Para los colombianos el éxodo es también una amenaza. El control
riguroso es casi imposible. La frontera con Venezuela tiene 2.190
kilómetros de extensión. Y solo desde el Táchira más de 300 trochas. Con
toda razón, hay alarma. Los gobernadores de La Goajira, Norte de
Santander y Arauca piden que se declare emergencia humanitaria. No
tienen recursos suficientes para atender a los que llegan sin dinero,
oficio conocido y, en algunos casos, ni siquiera documentos.

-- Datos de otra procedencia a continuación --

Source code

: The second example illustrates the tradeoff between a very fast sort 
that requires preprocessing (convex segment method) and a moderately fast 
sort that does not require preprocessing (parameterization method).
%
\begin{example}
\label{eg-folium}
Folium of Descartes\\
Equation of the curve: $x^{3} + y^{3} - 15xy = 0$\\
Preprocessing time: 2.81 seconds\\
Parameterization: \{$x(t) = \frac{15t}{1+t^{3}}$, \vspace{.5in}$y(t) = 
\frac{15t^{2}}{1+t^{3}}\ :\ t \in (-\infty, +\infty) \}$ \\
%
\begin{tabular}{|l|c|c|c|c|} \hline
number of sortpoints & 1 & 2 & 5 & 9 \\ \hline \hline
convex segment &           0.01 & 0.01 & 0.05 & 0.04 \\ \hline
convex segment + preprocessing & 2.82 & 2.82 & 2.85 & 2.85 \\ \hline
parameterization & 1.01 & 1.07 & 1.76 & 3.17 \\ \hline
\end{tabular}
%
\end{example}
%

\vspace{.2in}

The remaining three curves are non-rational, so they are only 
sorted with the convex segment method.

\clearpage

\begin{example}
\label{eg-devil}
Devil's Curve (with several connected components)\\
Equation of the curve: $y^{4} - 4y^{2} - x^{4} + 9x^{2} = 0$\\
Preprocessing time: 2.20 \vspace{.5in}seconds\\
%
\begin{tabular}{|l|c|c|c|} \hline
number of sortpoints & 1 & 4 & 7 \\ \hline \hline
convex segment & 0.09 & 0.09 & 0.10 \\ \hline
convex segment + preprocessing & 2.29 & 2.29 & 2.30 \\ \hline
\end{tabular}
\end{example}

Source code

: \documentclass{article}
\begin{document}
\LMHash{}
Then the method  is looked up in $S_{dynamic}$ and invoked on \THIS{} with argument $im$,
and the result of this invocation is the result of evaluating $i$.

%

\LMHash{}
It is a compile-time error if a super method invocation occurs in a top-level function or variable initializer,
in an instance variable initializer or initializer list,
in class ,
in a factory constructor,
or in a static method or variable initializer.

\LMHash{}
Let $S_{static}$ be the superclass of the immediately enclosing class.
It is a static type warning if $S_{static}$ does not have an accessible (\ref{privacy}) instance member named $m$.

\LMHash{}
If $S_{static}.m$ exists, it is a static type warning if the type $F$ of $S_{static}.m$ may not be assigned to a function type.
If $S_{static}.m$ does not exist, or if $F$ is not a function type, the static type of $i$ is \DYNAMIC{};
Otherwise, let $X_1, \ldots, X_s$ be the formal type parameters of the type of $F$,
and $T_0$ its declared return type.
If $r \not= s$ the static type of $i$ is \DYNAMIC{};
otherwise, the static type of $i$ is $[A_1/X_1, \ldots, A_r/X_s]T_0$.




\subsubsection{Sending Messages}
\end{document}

Porque la más reciente emigración es diferente. La de los
empresarios, universitarios y mano de obra calificada –peluqueros,
mesoneros, cocineros, albañiles–, que podía competir laboralmente, pasó a
segundo lugar. Ahora también llegan caravanas de venezolanos pobres,
tristemente andrajosos y famélicos, que crean campamentos de miseria a
orillas del río Arauca, en las calles de Cúcuta, o en los terminales de
pasajeros de Maicao y Riohacha.
Para nuestro pesar son el “hombre nuevo” que esculpió el populismo
paternalista chavista. Un apátrida al que, de seguro, le costaría
pronunciar esta palabra.
III
Incluso en Colombia, donde el gobierno y la mayoría de los
habitantes muestran la mejor disposición, cuando eres emigrante la
tienes difícil. Pero si eres emigrante y, además, muy pobre debes
prepararte para lo peor. Tarde o temprano Colombia tendrá que regular el
flujo y el filtro afectará a los más frágiles. Preparémonos para ver
campos de refugiados. Como en Siria.
Sin embargo, centros religiosos, periodistas sensibles,
funcionarios responsables, organizaciones académicas, como el
Observatorio Venezuela de la Universidad de El Rosario, actúan en
Colombia tratando de que se entienda el fenómeno, convocando solidaridad
con los desplazados y apuntando a impedir que, como suele ocurrir en
estos casos, haya brotes significativos de xenofobia. Pero aún todo es
confuso.
“¿Cómo dejaron ustedes que las cosas llegaran hasta ese punto?”,
preguntan algunos en la calle. Otros reclaman: “Es que ustedes son muy
maricas, ¡aquí ya nos hubiésemos volado a ese hijo’e su madre!”. Los hay
crueles, como el taxista que después de hablarme solidariamente
concluye: “¡Hombre, tanto lujo y tantas misses, y ahora uno se come una
venezolana por menos plata que esta carrera!”. Silencio.
IV
Una amiga, del mismo pueblo tachirense al que pertenezco, trata de
convencer a su madre de que se venga a Cali. Que acá todo va a ser
mejor. Pero mamá responde: “No mija, ya todos se fueron. Si me voy yo,
¿quién le va a llevar flores a tu papá en el cementerio?”.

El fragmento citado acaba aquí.